The case took a winding journey through the state’s court system, including the Minnesota Supreme Court, before it went to trial in Hennepin County in October. A jury ruled that the city was liable for discrimination and for failing to accommodate Daniel under the Minnesota Human Rights Act.

Legal wrangling continued over the amount the city would pay in damages.

“This case has been in appellate purgatory for a good two, two-and-a-half years while we went up and down the system,” said Joshua Williams, Daniel’s attorney.

That fighting ended Friday, when, without comment, the City Council approved the settlement for Daniel and his attorneys. Mayor Jacob Frey will approve the settlement within days, according to spokesman Darwin Forsyth.

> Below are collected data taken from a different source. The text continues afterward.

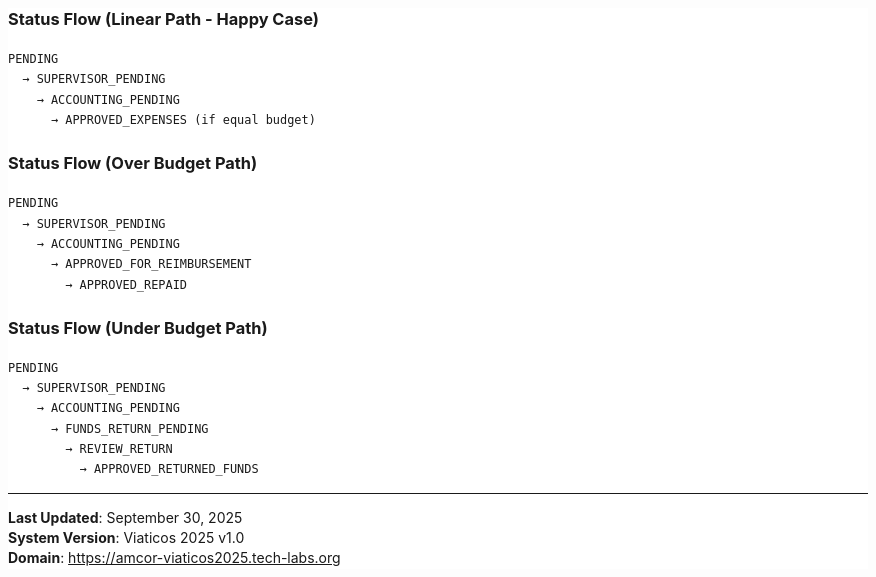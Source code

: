 ### Status Flow (Linear Path - Happy Case)
```
PENDING 
  → SUPERVISOR_PENDING 
    → ACCOUNTING_PENDING 
      → APPROVED_EXPENSES (if equal budget)
```

### Status Flow (Over Budget Path)
```
PENDING 
  → SUPERVISOR_PENDING 
    → ACCOUNTING_PENDING 
      → APPROVED_FOR_REIMBURSEMENT 
        → APPROVED_REPAID
```

### Status Flow (Under Budget Path)
```
PENDING 
  → SUPERVISOR_PENDING 
    → ACCOUNTING_PENDING 
      → FUNDS_RETURN_PENDING 
        → REVIEW_RETURN 
          → APPROVED_RETURNED_FUNDS
```

---

**Last Updated**: September 30, 2025  
**System Version**: Viaticos 2025 v1.0  
**Domain**: https://amcor-viaticos2025.tech-labs.org
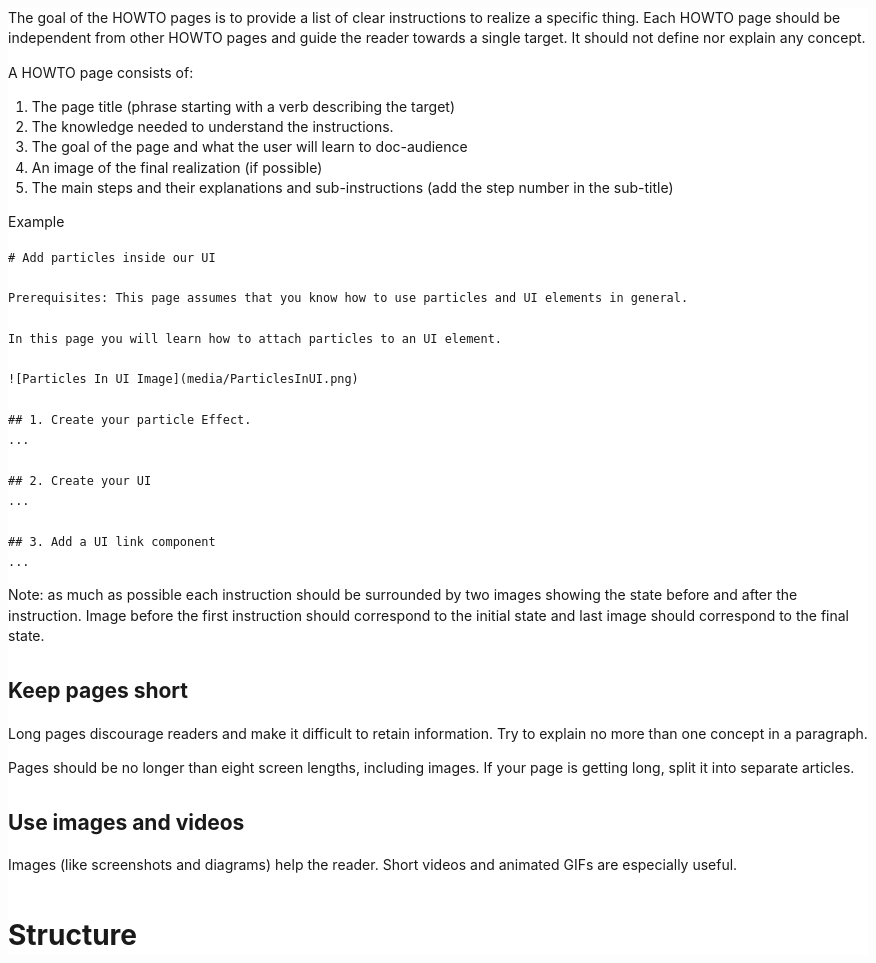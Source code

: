 The goal of the HOWTO pages is to provide a list of clear instructions to realize a specific thing. 
Each HOWTO page should be independent from other HOWTO pages and guide the reader towards 
a single target. It should not define nor explain any concept.

A HOWTO page consists of:

1. The page title (phrase starting with a verb describing the target)
2. The knowledge needed to understand the instructions.
3. The goal of the page and what the user will learn to doc-audience
4. An image of the final realization (if possible)
5. The main steps and their explanations and sub-instructions (add the step number in the sub-title)

Example
```
# Add particles inside our UI

Prerequisites: This page assumes that you know how to use particles and UI elements in general.

In this page you will learn how to attach particles to an UI element.

![Particles In UI Image](media/ParticlesInUI.png)

## 1. Create your particle Effect.
...

## 2. Create your UI
...

## 3. Add a UI link component
...

```

Note: as much as possible each instruction should be surrounded by two images showing the state 
before and after the instruction. Image before the first instruction should correspond to the initial
state and last image should correspond to the final state.

##  <a name="LongExplanations"> Keep pages short</a>

Long pages discourage readers and make it difficult to retain information. Try to explain no more than one concept in a paragraph.

Pages should be no longer than eight screen lengths, including images. If your page is getting long, split it into separate articles.

##  <a name="UseImagesVideos"> Use images and videos </a>

Images (like screenshots and diagrams) help the reader. Short videos and animated GIFs are especially useful.

#  <a name="FilesStructure"> Structure </a>
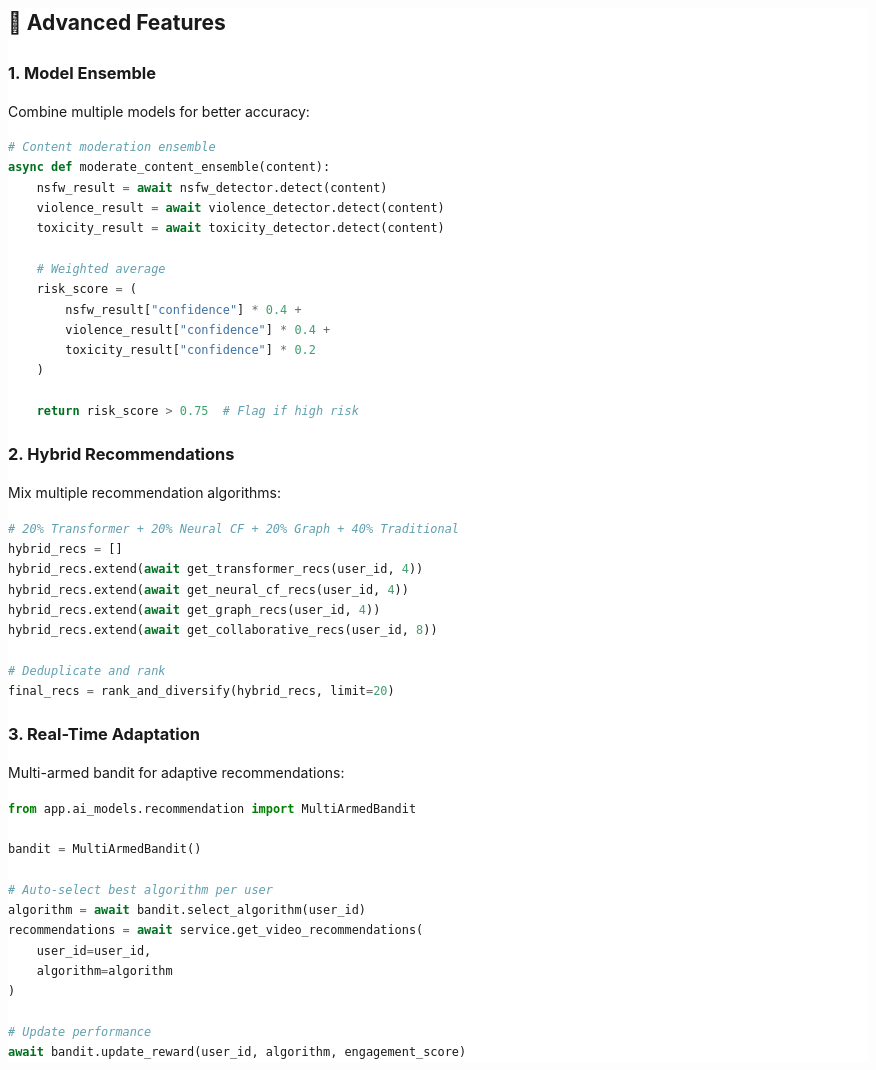 
## 🚀 **Advanced Features**

### **1. Model Ensemble**

Combine multiple models for better accuracy:

```python
# Content moderation ensemble
async def moderate_content_ensemble(content):
    nsfw_result = await nsfw_detector.detect(content)
    violence_result = await violence_detector.detect(content)
    toxicity_result = await toxicity_detector.detect(content)
    
    # Weighted average
    risk_score = (
        nsfw_result["confidence"] * 0.4 +
        violence_result["confidence"] * 0.4 +
        toxicity_result["confidence"] * 0.2
    )
    
    return risk_score > 0.75  # Flag if high risk
```

### **2. Hybrid Recommendations**

Mix multiple recommendation algorithms:

```python
# 20% Transformer + 20% Neural CF + 20% Graph + 40% Traditional
hybrid_recs = []
hybrid_recs.extend(await get_transformer_recs(user_id, 4))
hybrid_recs.extend(await get_neural_cf_recs(user_id, 4))
hybrid_recs.extend(await get_graph_recs(user_id, 4))
hybrid_recs.extend(await get_collaborative_recs(user_id, 8))

# Deduplicate and rank
final_recs = rank_and_diversify(hybrid_recs, limit=20)
```

### **3. Real-Time Adaptation**

Multi-armed bandit for adaptive recommendations:

```python
from app.ai_models.recommendation import MultiArmedBandit

bandit = MultiArmedBandit()

# Auto-select best algorithm per user
algorithm = await bandit.select_algorithm(user_id)
recommendations = await service.get_video_recommendations(
    user_id=user_id,
    algorithm=algorithm
)

# Update performance
await bandit.update_reward(user_id, algorithm, engagement_score)
```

Daniel said he knows other firefighters who have had similar problems and hopes the city will make changes to prevent future cases like his.

“I guess I would like to see them not use a person’s disability to help cut the costs of their payroll,” he said.

In a statement, Interim City Attorney Erik Nilsson said the city was “constantly evaluating its policies and practices to ensure compliance with the law.”

Daniel said the past five years have been emotional, especially as his family dealt with his stress-related mood swings.

He plans to use his settlement money on his wife and son.

“If I was 21, I would buy a new car,” he said. “I’m 59. I’ve lived my life. It’s for my family.”

He’s been spending his retirement focused on them while his health rebounds. He’s coaching his son’s basketball team. He plans to shovel the snow that falls this weekend.

“I’m fine health-wise,” he said. “I can do everything that I did prior to this injury — with the proper footwear.”